Journal of the American Association of Nurse Practitioners




BACKGROUND: Today's health systems are complex and are challenged to strive for high-quality care that leads to optimal health outcomes. Doctor of Nursing Practice (DNP)-prepared nurses have the necessary competencies to influence health systems and delivery, that lead to safe and effective practice, by implementing practice scholarship, the translation of science to transform health care delivery, and clinical inquiry to improve practice. PURPOSE: The purpose of this study was to determine DNP-prepared nurses' satisfaction with their frequency of engagement in practice scholarship, and the relationship between the satisfaction and perceived impact of practice scholarship. METHODS: In this cross-sectional study, DNP-prepared nurses (n = 309) were recruited from a U.S. national membership organization and were asked to complete an online survey. RESULTS: Usable data findings (n = 269) revealed that 81% of participants reported feeling very, or moderately, satisfied with time spent engaging in practice scholarship or clinical inquiry in the areas of quality improvement, translation of research, and evidence-based practice; however, 19% expressed minimal satisfaction or dissatisfaction. There was a significant, moderate positive correlation between impact and satisfaction with time spent engaging in practice scholarship.
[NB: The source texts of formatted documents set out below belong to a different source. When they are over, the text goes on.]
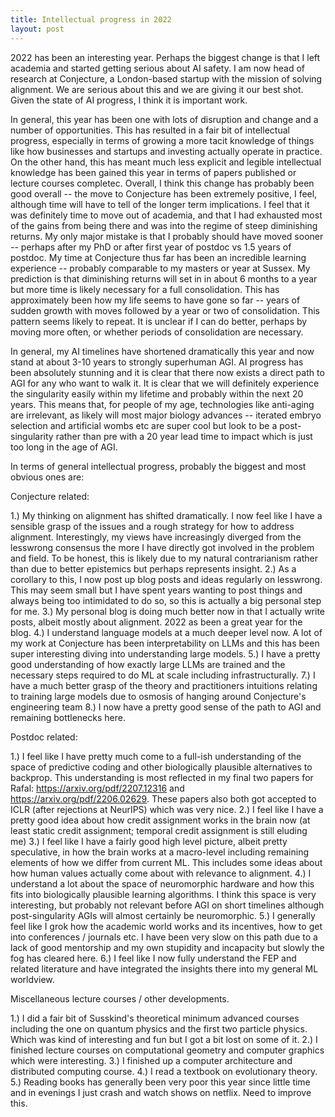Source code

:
 ```yaml
---
title: Intellectual progress in 2022
layout: post
---
```

2022 has been an interesting year. Perhaps the biggest change is that I left academia and started getting serious about AI safety. I am now head of research at Conjecture, a London-based startup with the mission of solving alignment. We are serious about this and we are giving it our best shot. Given the state of AI progress, I think it is important work.

In general, this year has been one with lots of disruption and change and a number of opportunities. This has resulted in a fair bit of intellectual progress, especially in terms of growing a more tacit knowledge of things like how businesses and startups and investing actually operate in practice. On the other hand, this has meant much less explicit and legible intellectual knowledge has been gained this year in terms of papers published or lecture courses completec. Overall, I think this change has probably been good overall -- the move to Conjecture has been extremely positive, I feel, although time will have to tell of the longer term implications. I feel that it was definitely time to move out of academia, and that I had exhausted most of the gains from being there and was into the regime of steep diminishing returns. My only major mistake is that I probably should have moved sooner -- perhaps after my PhD or after first year of postdoc vs 1.5 years of postdoc. My time at Conjecture thus far has been an incredible learning experience -- probably comparable to my masters or year at Sussex. My prediction is that diminishing returns will set in in about 6 months to a year but more time is likely necessary for a full consolidation. This has approximately been how my life seems to have gone so far -- years of sudden growth with moves followed by a year or two of consolidation. This pattern seems likely to repeat. It is unclear if I can do better, perhaps by moving more often, or whether periods of consolidation are necessary.

In general, my AI timelines have shortened dramatically this year and now stand at about 3-10 years to strongly superhuman AGI. AI progress has been absolutely stunning and it is clear that there now exists a direct path to AGI for any who want to walk it. It is clear that we will definitely experience the singularity easily within my lifetime and probably within the next 20 years. This means that, for people of my age, technologies like anti-aging are irrelevant, as likely will most major biology advances -- iterated embryo selection and artificial wombs etc are super cool but look to be a post-singularity rather than pre with a 20 year lead time to impact which is just too long in the age of AGI. 

In terms of general intellectual progress, probably the biggest and most obvious ones are:

Conjecture related:

1.) My thinking on alignment has shifted dramatically. I now feel like I have a sensible grasp of the issues and a rough strategy for how to address alignment. Interestingly, my views have increasingly diverged from the lesswrong consensus the more I have directly got involved in the problem and field. To be honest, this is likely due to my natural contrarianism rather than due to better epistemics but perhaps represents insight. 
2.) As a corollary to this, I now post up blog posts and ideas regularly on lesswrong. This may seem small but I have spent years wanting to post things and always being too intimidated to do so, so this is actually a big personal step for me.
3.) My personal blog is doing much better now in that I actually write posts, albeit mostly about alignment. 2022 as been a great year for the blog.
4.) I understand language models at a much deeper level now. A lot of my work at Conjecture has been interpretability on LLMs and this has been super interesting diving into understanding large models.
5.) I have a pretty good understanding of how exactly large LLMs are trained and the necessary steps required to do ML at scale including infrastructurally.
7.) I have a much better grasp of the theory and practitioners intuitions relating to training large models due to osmosis of hanging around Conjecture's engineering team
8.) I now have a pretty good sense of the path to AGI and remaining bottlenecks here.


Postdoc related:

1.) I feel like I have pretty much come to a full-ish understanding of the space of predictive coding and other biologically plausible alternatives to backprop. This understanding is most reflected in my final two papers for Rafal: https://arxiv.org/pdf/2207.12316 and https://arxiv.org/pdf/2206.02629. These papers also both got accepted to ICLR (after rejections at NeurIPS) which was very nice.
2.) I feel like I have a pretty good idea about how credit assignment works in the brain now (at least static credit assignment; temporal credit assignment is still eluding me)
3.) I feel like I have a fairly good high level picture, albeit pretty speculative, in how the brain works at a macro-level including remaining elements of how we differ from current ML. This includes some ideas about how human values actually come about with relevance to alignment.
4.) I understand a lot about the space of neuromorphic hardware and how this fits into biologically plausible learning algorithms. I think this space is very interesting, but probably not relevant before AGI on short timelines although post-singularity AGIs will almost certainly be neuromorphic. 
5.) I generally feel like I grok how the academic world works and its incentives, how to get into conferences / journals etc. I have been very slow on this path due to a lack of good mentorship and my own stupidity and incapacity but slowly the fog has cleared here.
6.) I feel like I now fully understand the FEP and related literature and have integrated the insights there into my general ML worldview.

Miscellaneous lecture courses / other developments.

1.) I did a fair bit of Susskind's theoretical minimum advanced courses including the one on quantum physics and the first two particle physics. Which was kind of interesting and fun but I got a bit lost on some of it.
2.) I finished lecture courses on computational geometry and computer graphics which were interesting.
3.) I finished up a computer architecture and distributed computing course.
4.) I read a textbook on evolutionary theory.
5.) Reading books has generally been very poor this year since little time and in evenings I just crash and watch shows on netflix. Need to improve this.







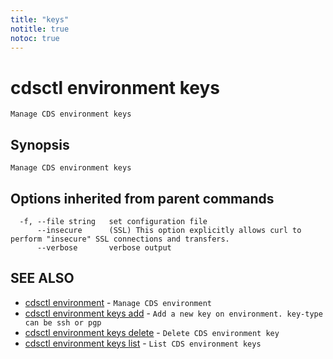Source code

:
 ```yaml
---
title: "keys"
notitle: true
notoc: true
---
```

# cdsctl environment keys

`Manage CDS environment keys`

## Synopsis

`Manage CDS environment keys`

## Options inherited from parent commands

```
  -f, --file string   set configuration file
      --insecure      (SSL) This option explicitly allows curl to perform "insecure" SSL connections and transfers.
      --verbose       verbose output
```

## SEE ALSO

* [cdsctl environment](/docs/components/cdsctl/environment/)	 - `Manage CDS environment`
* [cdsctl environment keys add](/docs/components/cdsctl/environment/keys/add/)	 - `Add a new key on environment. key-type can be ssh or pgp`
* [cdsctl environment keys delete](/docs/components/cdsctl/environment/keys/delete/)	 - `Delete CDS environment key`
* [cdsctl environment keys list](/docs/components/cdsctl/environment/keys/list/)	 - `List CDS environment keys`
CONCLUSIONS: Unclear roles and the lack of objective data measurement of practice scholarship are hindering the ability of DNP-prepared nurses to work to the full extent of their education and scope of practice. IMPLICATIONS: Further studies to develop processes and tools to measure the value and impact of DNP-prepared nurses on quality and safety, health care policies, systems, and population health are recommended.